- _Your task_:
Extract every line below that contains the word "distance".

Collected data:
⁂

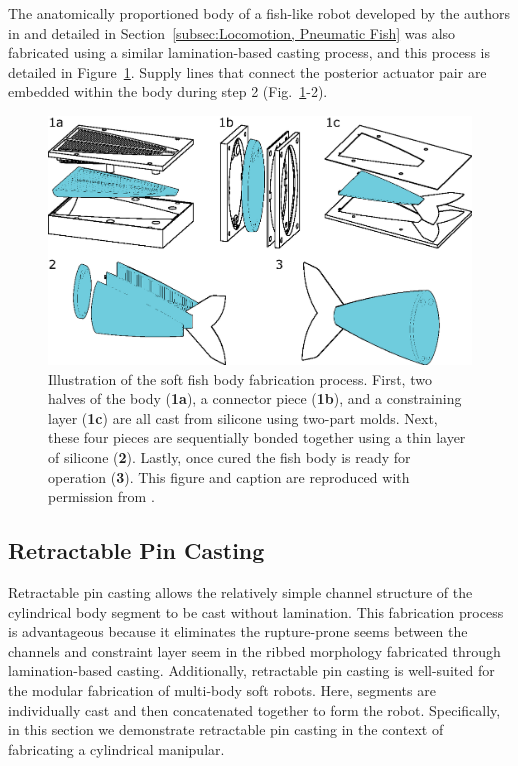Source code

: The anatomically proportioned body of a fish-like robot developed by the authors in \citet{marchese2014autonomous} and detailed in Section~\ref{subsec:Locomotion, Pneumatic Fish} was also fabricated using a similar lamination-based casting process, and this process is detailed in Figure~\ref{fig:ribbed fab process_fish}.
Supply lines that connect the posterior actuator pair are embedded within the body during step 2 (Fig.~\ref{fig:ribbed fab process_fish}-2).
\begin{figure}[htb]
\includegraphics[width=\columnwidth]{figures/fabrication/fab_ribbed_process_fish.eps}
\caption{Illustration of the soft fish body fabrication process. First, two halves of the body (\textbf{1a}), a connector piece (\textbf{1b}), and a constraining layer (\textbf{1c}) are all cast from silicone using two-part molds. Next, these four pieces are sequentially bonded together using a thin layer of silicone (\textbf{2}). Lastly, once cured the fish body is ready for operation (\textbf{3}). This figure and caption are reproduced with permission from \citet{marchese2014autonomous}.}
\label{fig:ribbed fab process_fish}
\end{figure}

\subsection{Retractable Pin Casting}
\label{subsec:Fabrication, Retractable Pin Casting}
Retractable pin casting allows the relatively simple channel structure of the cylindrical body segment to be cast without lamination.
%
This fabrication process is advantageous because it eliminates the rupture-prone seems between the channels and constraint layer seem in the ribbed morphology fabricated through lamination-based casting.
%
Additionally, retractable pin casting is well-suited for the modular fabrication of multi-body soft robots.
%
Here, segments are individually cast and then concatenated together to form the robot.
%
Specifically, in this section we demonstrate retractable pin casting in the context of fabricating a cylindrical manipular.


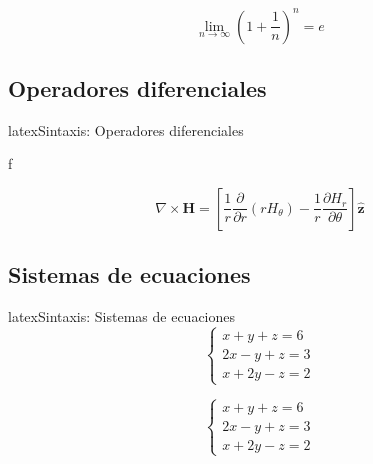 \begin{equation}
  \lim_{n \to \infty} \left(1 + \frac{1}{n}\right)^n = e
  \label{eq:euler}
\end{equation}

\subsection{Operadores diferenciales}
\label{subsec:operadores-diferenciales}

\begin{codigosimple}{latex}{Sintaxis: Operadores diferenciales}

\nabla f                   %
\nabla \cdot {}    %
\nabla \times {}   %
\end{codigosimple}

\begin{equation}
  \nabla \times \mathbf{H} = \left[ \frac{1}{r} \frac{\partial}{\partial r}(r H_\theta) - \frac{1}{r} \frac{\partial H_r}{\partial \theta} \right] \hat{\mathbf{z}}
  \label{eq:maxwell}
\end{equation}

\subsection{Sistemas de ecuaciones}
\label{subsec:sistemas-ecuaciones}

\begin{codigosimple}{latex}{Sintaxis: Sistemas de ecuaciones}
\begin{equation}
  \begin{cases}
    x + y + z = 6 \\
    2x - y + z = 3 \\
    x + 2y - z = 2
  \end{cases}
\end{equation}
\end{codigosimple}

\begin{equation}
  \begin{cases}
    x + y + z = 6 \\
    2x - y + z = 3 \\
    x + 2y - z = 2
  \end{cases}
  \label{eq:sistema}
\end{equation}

⁂

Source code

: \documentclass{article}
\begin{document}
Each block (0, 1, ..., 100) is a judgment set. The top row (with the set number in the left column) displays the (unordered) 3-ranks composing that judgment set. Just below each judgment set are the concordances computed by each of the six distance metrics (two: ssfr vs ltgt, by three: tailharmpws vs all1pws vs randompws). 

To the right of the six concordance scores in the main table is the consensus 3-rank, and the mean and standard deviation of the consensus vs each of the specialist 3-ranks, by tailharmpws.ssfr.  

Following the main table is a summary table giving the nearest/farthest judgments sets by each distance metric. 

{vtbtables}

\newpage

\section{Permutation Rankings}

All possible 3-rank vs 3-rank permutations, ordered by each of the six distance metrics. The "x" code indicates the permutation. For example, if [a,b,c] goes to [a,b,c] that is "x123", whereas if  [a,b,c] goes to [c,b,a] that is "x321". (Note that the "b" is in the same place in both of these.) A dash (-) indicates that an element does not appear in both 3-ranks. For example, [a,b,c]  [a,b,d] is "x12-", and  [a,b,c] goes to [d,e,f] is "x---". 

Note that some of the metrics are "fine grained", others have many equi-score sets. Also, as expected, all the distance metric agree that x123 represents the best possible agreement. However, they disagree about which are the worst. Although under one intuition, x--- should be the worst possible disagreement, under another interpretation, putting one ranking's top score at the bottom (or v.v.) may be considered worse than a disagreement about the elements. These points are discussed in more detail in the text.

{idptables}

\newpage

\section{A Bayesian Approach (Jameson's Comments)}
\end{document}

⁂

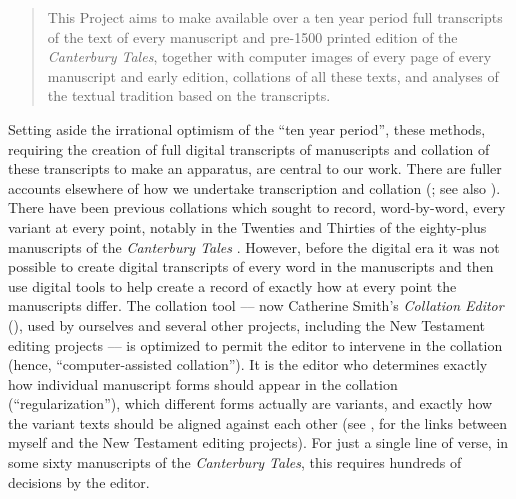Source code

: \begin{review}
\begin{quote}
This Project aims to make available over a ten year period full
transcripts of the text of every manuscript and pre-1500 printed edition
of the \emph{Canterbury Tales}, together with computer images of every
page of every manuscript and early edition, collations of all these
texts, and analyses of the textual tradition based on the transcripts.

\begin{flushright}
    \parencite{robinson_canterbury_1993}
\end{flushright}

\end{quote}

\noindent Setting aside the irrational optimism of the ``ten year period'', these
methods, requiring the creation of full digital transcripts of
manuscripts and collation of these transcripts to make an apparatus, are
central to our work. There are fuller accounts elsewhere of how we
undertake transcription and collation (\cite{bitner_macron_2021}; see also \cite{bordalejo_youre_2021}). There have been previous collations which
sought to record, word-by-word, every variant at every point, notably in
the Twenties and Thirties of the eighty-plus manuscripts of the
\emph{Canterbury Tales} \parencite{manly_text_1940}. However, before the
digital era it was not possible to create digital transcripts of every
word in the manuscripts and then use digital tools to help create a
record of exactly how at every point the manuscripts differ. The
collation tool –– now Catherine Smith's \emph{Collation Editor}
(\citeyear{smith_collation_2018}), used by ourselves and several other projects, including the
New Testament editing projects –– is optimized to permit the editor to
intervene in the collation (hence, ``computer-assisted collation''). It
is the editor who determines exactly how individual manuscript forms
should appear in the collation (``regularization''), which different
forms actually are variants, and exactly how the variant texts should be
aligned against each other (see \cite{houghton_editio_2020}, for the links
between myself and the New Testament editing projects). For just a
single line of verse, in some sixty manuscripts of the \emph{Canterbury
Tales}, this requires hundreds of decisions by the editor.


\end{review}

⁂

- _Exercise response_:
Each block (0, 1, ..., 100) is a judgment set. The top row (with the set number in the left column) displays the (unordered) 3-ranks composing that judgment set. Just below each judgment set are the concordances computed by each of the six distance metrics (two: ssfr vs ltgt, by three: tailharmpws vs all1pws vs randompws). 
Following the main table is a summary table giving the nearest/farthest judgments sets by each distance metric. 
All possible 3-rank vs 3-rank permutations, ordered by each of the six distance metrics. The "x" code indicates the permutation. For example, if [a,b,c] goes to [a,b,c] that is "x123", whereas if  [a,b,c] goes to [c,b,a] that is "x321". (Note that the "b" is in the same place in both of these.) A dash (-) indicates that an element does not appear in both 3-ranks. For example, [a,b,c]  [a,b,d] is "x12-", and  [a,b,c] goes to [d,e,f] is "x---". 
Note that some of the metrics are "fine grained", others have many equi-score sets. Also, as expected, all the distance metric agree that x123 represents the best possible agreement. However, they disagree about which are the worst. Although under one intuition, x--- should be the worst possible disagreement, under another interpretation, putting one ranking's top score at the bottom (or v.v.) may be considered worse than a disagreement about the elements. These points are discussed in more detail in the text.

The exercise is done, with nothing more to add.